Ты была озадачена. Среди твоих знакомых были десятиногие, восьминогие, были и вовсе безногие, но двуногих не было среди твоих знакомых. И ты сказала, почти приказывая:
— Я хочу вас увидеть!
Ему ничего не оставалось, и он подошел.
Он появился как солнце, когда оно выплывает из-за горизонта, ярко-розовое, в белом оперении облаков. Его шея была похожа на шею лебедя, а его красивые ноги были стройны и сильны, и их, двух, хватило бы на двести ног какого-нибудь Рака-Отшельника. А вместо усов у него был клюв, тоже очень большой и красивый. И весь он, Фламинго, был как огромный коралл, каких никогда не бывало на свете.
Каракатица Сепиола, прекрасная каракатица Сепиола, твои глаза стали такими большими, что ими можно было увидеть весь мир, но мир показался тебе ничтожным и маленьким по сравнению с гусем Фламинго. И ты смотрела на него, не отрываясь, и чем больше смотрела, тем больше теряла в себе уверенность, а вместе с нею — сияние, которое бывает лишь у тех, кто верит в себя. И так вы остались в темноте.
Гусь Фламинго исчез, ты его больше не видела, и тебе казалось, что он ушел, потому что зачем ему, красавцу, какая-то каракатица? Но он был рядом и, не видя тебя, думал, что ты ушла, потому что зачем тебе, красавице, какой-то Фламинго?
Так уж бывает, что, когда вокруг темно, очень трудно увидеть друг друга. А вокруг было темно, и море, еще недавно переливавшееся твоими цветами, ослепло; и ветер, летевший на твой огонек, ослеп; и все вокруг тебя ослепло и, беспомощно тычась в темноту, кричало и звало на все голоса:
— Где ты, где ты, наша Сепиола?
Каракатица Сепиола, прекрасная каракатица Сепиола, ты ведь знаешь, как ты прекрасна. Вспомни об этом, и ты снова засветишься, и Фламинго появится перед тобой, большой и яркий, как солнце. И ты увидишь его, а он увидит тебя, и вам будет так светло и радостно вместе…
Потому что, как бы ни был красив твой гусь, что его красота без твоего сияния, Сепиола?
Я БЫЛ ТАРПАНОМ
Я был тарпаном. Нас был целый табун, и мы неслись по степи, перемахивая через холмы и овраги. Земля пролетала у нас под ногами, и мы были свободны от нее, от земли, и от неба, стынущего над головой, и от скучного долга возвращаться домой, на конюшню. У нас не было дома, у нас не было ничего такого, чем стоило дорожить на земле.
Мы неслись между степью и солнцем, испепеляющими друг друга вечным жаром любви, а может быть, ненависти.
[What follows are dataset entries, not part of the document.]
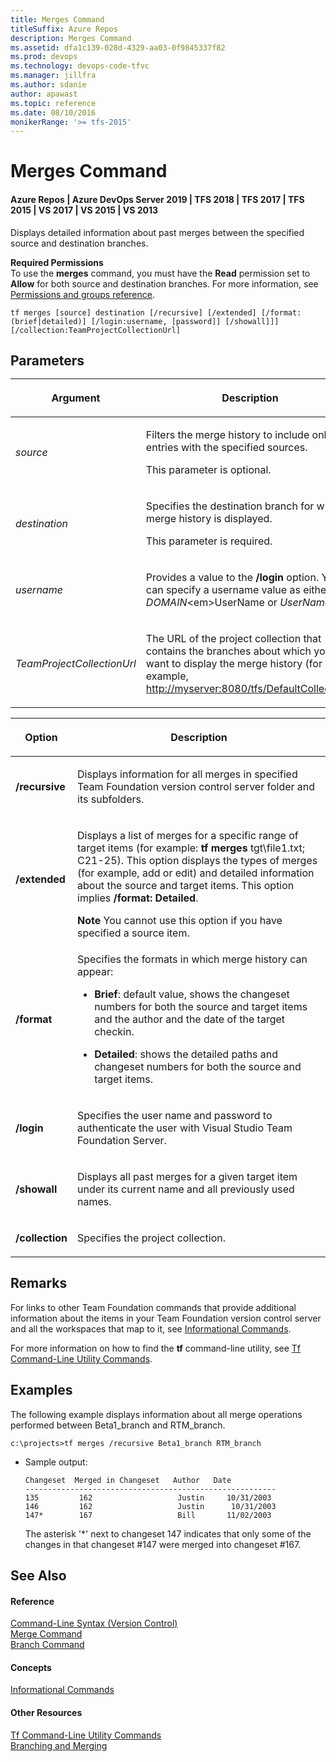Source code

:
 ```yaml
---
title: Merges Command
titleSuffix: Azure Repos
description: Merges Command
ms.assetid: dfa1c139-028d-4329-aa03-0f9845337f82
ms.prod: devops
ms.technology: devops-code-tfvc
ms.manager: jillfra
ms.author: sdanie
author: apawast
ms.topic: reference
ms.date: 08/10/2016
monikerRange: '>= tfs-2015'
---
```



# Merges Command

#### Azure Repos | Azure DevOps Server 2019 | TFS 2018 | TFS 2017 | TFS 2015 | VS 2017 | VS 2015 | VS 2013

Displays detailed information about past merges between the specified source and destination branches.

**Required Permissions**  
To use the **merges** command, you must have the **Read** permission set to **Allow** for both source and destination branches. For more information, see [Permissions and groups reference](../../organizations/security/permissions.md).

    tf merges [source] destination [/recursive] [/extended] [/format:(brief|detailed)] [/login:username, [password]] [/showall]]] [/collection:TeamProjectCollectionUrl]

## Parameters<table>

<thead>
<tr><th><p><strong>Argument</strong></p></th><th><p><strong>Description</strong></p></th></tr></thead><tbody>
<tr>
	<td><p><em>source</em></p></td>
	<td><p>Filters the merge history to include only entries with the specified sources.</p><p>This parameter is optional.</p></td></tr>
<tr>
	<td><p><em>destination</em></p></td>
	<td><p>Specifies the destination branch for which merge history is displayed.</p><p>This parameter is required.</p></td></tr>
<tr>
	<td><p><em>username</em></p></td>
    <td><p>Provides a value to the <strong>/login</strong> option. You can specify a username value as either <em>DOMAIN</em>&lt;em&gt;UserName</em> or <em>UserName</em>.</p></td></tr>
<tr>
	<td><p><em>TeamProjectCollectionUrl</em></p></td>
    <td><p>The URL of the project collection that contains the branches about which you want to display the merge history (for example, <a href="http://myserver:8080/tfs/DefaultCollection" data-raw-source="http://myserver:8080/tfs/DefaultCollection">http://myserver:8080/tfs/DefaultCollection</a>).</p></td></tr></tbody>
</table>

<table><thead>
<tr><th><p><strong>Option</strong></p></th><th><p><strong>Description</strong></p></th></tr></thead><tbody>
<tr>
	<td><p><strong>/recursive</strong></p></td>
	<td><p>Displays information for all merges in specified Team Foundation version control server folder and its subfolders.</p></td></tr>
<tr>
	<td><p><strong>/extended</strong></p></td>
	<td><p>Displays a list of merges for a specific range of target items (for example: <strong>tf merges</strong> tgt\file1.txt; C21-25). This option displays the types of merges (for example, add or edit) and detailed information about the source and target items. This option implies <strong>/format: Detailed</strong>.</p><strong>Note</strong>
 You cannot use this option if you have specified a source item. 
</td></tr>
<tr>
	<td><p><strong>/format</strong></p></td>
	<td><p>Specifies the formats in which merge history can appear:</p><ul><li><p><strong>Brief</strong>: default value, shows the changeset numbers for both the source and target items and the author and the date of the target checkin.</p></li><li><p><strong>Detailed</strong>: shows the detailed paths and changeset numbers for both the source and target items.</p></li></ul></td></tr>
<tr>
	<td><p><strong>/login</strong></p></td>
	<td><p>Specifies the user name and password to authenticate the user with Visual Studio Team Foundation Server.</p></td></tr>
<tr>
	<td><p><strong>/showall</strong></p></td>
	<td><p>Displays all past merges for a given target item under its current name and all previously used names.</p></td></tr>
<tr>
	<td><p><strong>/collection</strong></p></td>
	<td><p>Specifies the project collection.</p></td></tr></tbody>
</table>

## Remarks

For links to other Team Foundation commands that provide additional information about the items in your Team Foundation version control server and all the workspaces that map to it, see [Informational Commands](https://msdn.microsoft.com/library/ms181450).

For more information on how to find the **tf** command-line utility, see [Tf Command-Line Utility Commands](https://msdn.microsoft.com/library/z51z7zy0).

## Examples

The following example displays information about all merge operations performed between Beta1\_branch and RTM\_branch.

    c:\projects>tf merges /recursive Beta1_branch RTM_branch

-   Sample output:

        Changeset  Merged in Changeset   Author   Date
        --------------------------------------------------------
        135         162                   Justin     10/31/2003
        146         162                   Justin      10/31/2003
        147*        167                   Bill       11/02/2003

    The asterisk '\*' next to changeset 147 indicates that only some of the changes in that changeset \#147 were merged into changeset \#167.

## See Also

#### Reference

[Command-Line Syntax (Version Control)](https://msdn.microsoft.com/library/56f7w6be)  
[Merge Command](merge-command.md)  
[Branch Command](branch-command.md)  
#### Concepts

[Informational Commands](https://msdn.microsoft.com/library/ms181450)  
#### Other Resources

[Tf Command-Line Utility Commands](https://msdn.microsoft.com/library/z51z7zy0)  
[Branching and Merging](use-branches-isolate-risk-team-foundation-version-control.md)
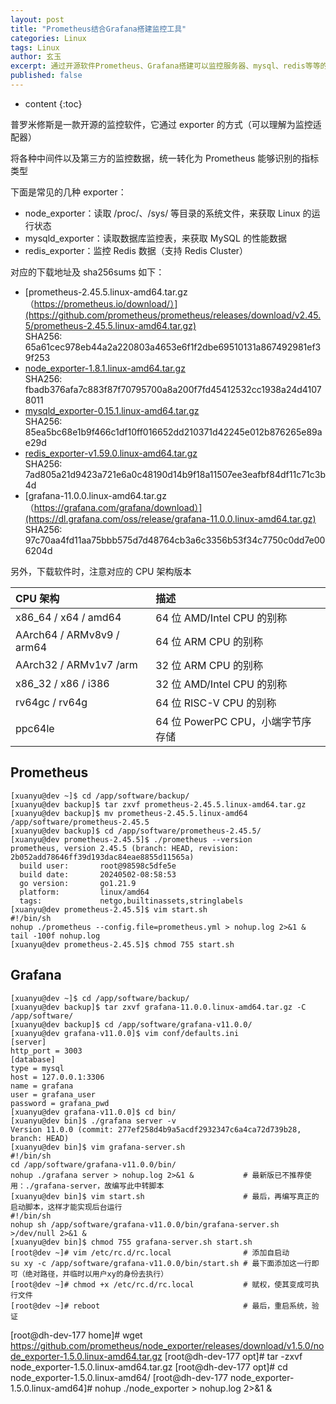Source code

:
 ```yaml
---
layout: post
title: "Prometheus结合Grafana搭建监控工具"
categories: Linux
tags: Linux
author: 玄玉
excerpt: 通过开源软件Prometheus、Grafana搭建可以监控服务器、mysql、redis等等的监控系统。
published: false
---
```


* content
{:toc}


普罗米修斯是一款开源的监控软件，它通过 exporter 的方式（可以理解为监控适配器）

将各种中间件以及第三方的监控数据，统一转化为 Prometheus 能够识别的指标类型

下面是常见的几种 exporter：

* node_exporter：读取 /proc/、/sys/ 等目录的系统文件，来获取 Linux 的运行状态
* mysqld_exporter：读取数据库监控表，来获取 MySQL 的性能数据
* redis_exporter：监控 Redis 数据（支持 Redis Cluster）

对应的下载地址及 sha256sums 如下：

* [prometheus-2.45.5.linux-amd64.tar.gz（https://prometheus.io/download/）](https://github.com/prometheus/prometheus/releases/download/v2.45.5/prometheus-2.45.5.linux-amd64.tar.gz)<br/>
  SHA256: 65a61cec978eb44a2a220803a4653e6f1f2dbe69510131a867492981ef39f253
* [node_exporter-1.8.1.linux-amd64.tar.gz](https://github.com/prometheus/node_exporter/releases/download/v1.8.1/node_exporter-1.8.1.linux-amd64.tar.gz)<br/>
  SHA256: fbadb376afa7c883f87f70795700a8a200f7fd45412532cc1938a24d41078011
* [mysqld_exporter-0.15.1.linux-amd64.tar.gz](https://github.com/prometheus/mysqld_exporter/releases/download/v0.15.1/mysqld_exporter-0.15.1.linux-amd64.tar.gz)<br/>
  SHA256: 85ea5bc68e1b9f466c1df10ff016652dd210371d42245e012b876265e89ae29d
* [redis_exporter-v1.59.0.linux-amd64.tar.gz](https://github.com/oliver006/redis_exporter/releases/download/v1.59.0/redis_exporter-v1.59.0.linux-amd64.tar.gz)<br/>
  SHA256: 7ad805a21d9423a721e6a0c48190d14b9f18a11507ee3eafbf84df11c71c3b4d
* [grafana-11.0.0.linux-amd64.tar.gz（https://grafana.com/grafana/download）](https://dl.grafana.com/oss/release/grafana-11.0.0.linux-amd64.tar.gz)<br/>
  SHA256: 97c70aa4fd11aa75bbb575d7d48764cb3a6c3356b53f34c7750c0dd7e006204d
  
另外，下载软件时，注意对应的 CPU 架构版本

| CPU 架构                    | 描述                       |
|:--------------------------|:-------------------------|
| x86_64 / x64 / amd64      | 64 位 AMD/Intel CPU 的别称   |
| AArch64 / ARMv8v9 / arm64 | 64 位 ARM CPU 的别称         |
| AArch32 / ARMv1v7 /arm    | 32 位 ARM CPU 的别称         |
| x86_32 / x86 / i386       | 32 位 AMD/Intel CPU 的别称   |
| rv64gc / rv64g            | 64 位 RISC-V CPU 的别称      |
| ppc64le                   | 64 位 PowerPC CPU，小端字节序存储 |

## Prometheus

```shell
[xuanyu@dev ~]$ cd /app/software/backup/
[xuanyu@dev backup]$ tar zxvf prometheus-2.45.5.linux-amd64.tar.gz
[xuanyu@dev backup]$ mv prometheus-2.45.5.linux-amd64 /app/software/prometheus-2.45.5
[xuanyu@dev backup]$ cd /app/software/prometheus-2.45.5/
[xuanyu@dev prometheus-2.45.5]$ ./prometheus --version
prometheus, version 2.45.5 (branch: HEAD, revision: 2b052add78646ff39d193dac84eae8855d11565a)
  build user:       root@98598c5dfe5e
  build date:       20240502-08:58:53
  go version:       go1.21.9
  platform:         linux/amd64
  tags:             netgo,builtinassets,stringlabels
[xuanyu@dev prometheus-2.45.5]$ vim start.sh
#!/bin/sh
nohup ./prometheus --config.file=prometheus.yml > nohup.log 2>&1 &
tail -100f nohup.log
[xuanyu@dev prometheus-2.45.5]$ chmod 755 start.sh
```

## Grafana

```shell
[xuanyu@dev ~]$ cd /app/software/backup/
[xuanyu@dev backup]$ tar zxvf grafana-11.0.0.linux-amd64.tar.gz -C /app/software/
[xuanyu@dev backup]$ cd /app/software/grafana-v11.0.0/
[xuanyu@dev grafana-v11.0.0]$ vim conf/defaults.ini
[server]
http_port = 3003
[database]
type = mysql
host = 127.0.0.1:3306
name = grafana
user = grafana_user
password = grafana_pwd
[xuanyu@dev grafana-v11.0.0]$ cd bin/
[xuanyu@dev bin]$ ./grafana server -v
Version 11.0.0 (commit: 277ef258d4b9a5acdf2932347c6a4ca72d739b28, branch: HEAD)
[xuanyu@dev bin]$ vim grafana-server.sh
#!/bin/sh
cd /app/software/grafana-v11.0.0/bin/
nohup ./grafana server > nohup.log 2>&1 &           # 最新版已不推荐使用：./grafana-server，故编写此中转脚本
[xuanyu@dev bin]$ vim start.sh                      # 最后，再编写真正的启动脚本，这样才能实现后台运行
#!/bin/sh
nohup sh /app/software/grafana-v11.0.0/bin/grafana-server.sh >/dev/null 2>&1 &
[xuanyu@dev bin]$ chmod 755 grafana-server.sh start.sh
[root@dev ~]# vim /etc/rc.d/rc.local                # 添加自启动
su xy -c /app/software/grafana-v11.0.0/bin/start.sh # 最下面添加这一行即可（绝对路径，并临时以用户xy的身份去执行）
[root@dev ~]# chmod +x /etc/rc.d/rc.local           # 赋权，使其变成可执行文件
[root@dev ~]# reboot                                # 最后，重启系统，验证
```











[root@dh-dev-177 home]# wget https://github.com/prometheus/node_exporter/releases/download/v1.5.0/node_exporter-1.5.0.linux-amd64.tar.gz
[root@dh-dev-177 opt]# tar -zxvf node_exporter-1.5.0.linux-amd64.tar.gz
[root@dh-dev-177 opt]# cd node_exporter-1.5.0.linux-amd64/
[root@dh-dev-177 node_exporter-1.5.0.linux-amd64]# nohup ./node_exporter > nohup.log 2>&1 &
Мы неслись между двумя огнями, как стрела, пущенная нам вслед, или пуля, летящая нам навстречу. И на закате, когда, изнемогая, солнце и степь склонялись друг к другу, мы одни не чувствовали усталости.
Мы ничего общего не имели с мустангами, этими в прошлом домашними лошадьми, которые отказались ходить в узде, но не смогли отказаться от многих старых привычек. Мы никогда не были домашними.